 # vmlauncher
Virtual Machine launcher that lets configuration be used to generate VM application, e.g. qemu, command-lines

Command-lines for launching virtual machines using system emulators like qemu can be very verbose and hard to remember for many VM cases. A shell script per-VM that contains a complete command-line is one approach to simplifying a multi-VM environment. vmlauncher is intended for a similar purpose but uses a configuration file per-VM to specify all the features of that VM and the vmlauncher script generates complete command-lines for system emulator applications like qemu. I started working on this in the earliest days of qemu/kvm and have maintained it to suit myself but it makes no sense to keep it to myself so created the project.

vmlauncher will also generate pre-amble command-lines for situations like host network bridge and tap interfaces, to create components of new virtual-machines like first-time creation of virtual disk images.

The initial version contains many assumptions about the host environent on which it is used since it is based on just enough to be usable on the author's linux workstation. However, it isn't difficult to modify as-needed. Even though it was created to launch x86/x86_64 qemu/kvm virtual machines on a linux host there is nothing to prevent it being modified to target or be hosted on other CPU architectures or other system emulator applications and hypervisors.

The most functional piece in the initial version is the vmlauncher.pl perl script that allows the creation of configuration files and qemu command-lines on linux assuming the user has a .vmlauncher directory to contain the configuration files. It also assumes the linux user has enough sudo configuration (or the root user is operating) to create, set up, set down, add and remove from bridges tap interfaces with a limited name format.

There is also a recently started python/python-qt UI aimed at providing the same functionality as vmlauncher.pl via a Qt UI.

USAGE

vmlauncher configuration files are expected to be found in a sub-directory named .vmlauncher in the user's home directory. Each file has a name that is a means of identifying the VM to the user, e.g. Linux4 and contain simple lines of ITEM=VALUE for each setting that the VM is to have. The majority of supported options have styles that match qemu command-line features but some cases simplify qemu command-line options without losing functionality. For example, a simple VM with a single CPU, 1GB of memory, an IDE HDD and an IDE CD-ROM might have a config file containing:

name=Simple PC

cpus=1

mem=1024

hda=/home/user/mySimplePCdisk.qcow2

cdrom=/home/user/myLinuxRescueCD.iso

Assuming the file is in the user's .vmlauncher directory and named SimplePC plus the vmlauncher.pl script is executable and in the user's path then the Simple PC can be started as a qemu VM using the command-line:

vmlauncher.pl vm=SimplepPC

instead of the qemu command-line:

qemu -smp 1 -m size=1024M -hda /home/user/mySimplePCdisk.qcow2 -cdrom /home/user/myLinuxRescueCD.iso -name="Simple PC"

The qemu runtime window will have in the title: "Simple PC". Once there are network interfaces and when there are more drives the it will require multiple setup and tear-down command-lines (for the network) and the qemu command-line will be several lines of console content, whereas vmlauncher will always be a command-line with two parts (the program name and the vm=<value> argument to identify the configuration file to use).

YOUR GOAL: In full and verbatim, transcribe the data.

ANSWER TO THIS EXERCISE:
 # vmlauncher
Virtual Machine launcher that lets configuration be used to generate VM application, e.g. qemu, command-lines

Command-lines for launching virtual machines using system emulators like qemu can be very verbose and hard to remember for many VM cases. A shell script per-VM that contains a complete command-line is one approach to simplifying a multi-VM environment. vmlauncher is intended for a similar purpose but uses a configuration file per-VM to specify all the features of that VM and the vmlauncher script generates complete command-lines for system emulator applications like qemu. I started working on this in the earliest days of qemu/kvm and have maintained it to suit myself but it makes no sense to keep it to myself so created the project.

vmlauncher will also generate pre-amble command-lines for situations like host network bridge and tap interfaces, to create components of new virtual-machines like first-time creation of virtual disk images.

The initial version contains many assumptions about the host environent on which it is used since it is based on just enough to be usable on the author's linux workstation. However, it isn't difficult to modify as-needed. Even though it was created to launch x86/x86_64 qemu/kvm virtual machines on a linux host there is nothing to prevent it being modified to target or be hosted on other CPU architectures or other system emulator applications and hypervisors.

The most functional piece in the initial version is the vmlauncher.pl perl script that allows the creation of configuration files and qemu command-lines on linux assuming the user has a .vmlauncher directory to contain the configuration files. It also assumes the linux user has enough sudo configuration (or the root user is operating) to create, set up, set down, add and remove from bridges tap interfaces with a limited name format.

There is also a recently started python/python-qt UI aimed at providing the same functionality as vmlauncher.pl via a Qt UI.

USAGE

vmlauncher configuration files are expected to be found in a sub-directory named .vmlauncher in the user's home directory. Each file has a name that is a means of identifying the VM to the user, e.g. Linux4 and contain simple lines of ITEM=VALUE for each setting that the VM is to have. The majority of supported options have styles that match qemu command-line features but some cases simplify qemu command-line options without losing functionality. For example, a simple VM with a single CPU, 1GB of memory, an IDE HDD and an IDE CD-ROM might have a config file containing:

name=Simple PC

cpus=1

mem=1024

hda=/home/user/mySimplePCdisk.qcow2

cdrom=/home/user/myLinuxRescueCD.iso

Assuming the file is in the user's .vmlauncher directory and named SimplePC plus the vmlauncher.pl script is executable and in the user's path then the Simple PC can be started as a qemu VM using the command-line:

vmlauncher.pl vm=SimplepPC

instead of the qemu command-line:

qemu -smp 1 -m size=1024M -hda /home/user/mySimplePCdisk.qcow2 -cdrom /home/user/myLinuxRescueCD.iso -name="Simple PC"

The qemu runtime window will have in the title: "Simple PC". Once there are network interfaces and when there are more drives the it will require multiple setup and tear-down command-lines (for the network) and the qemu command-line will be several lines of console content, whereas vmlauncher will always be a command-line with two parts (the program name and the vm=<value> argument to identify the configuration file to use).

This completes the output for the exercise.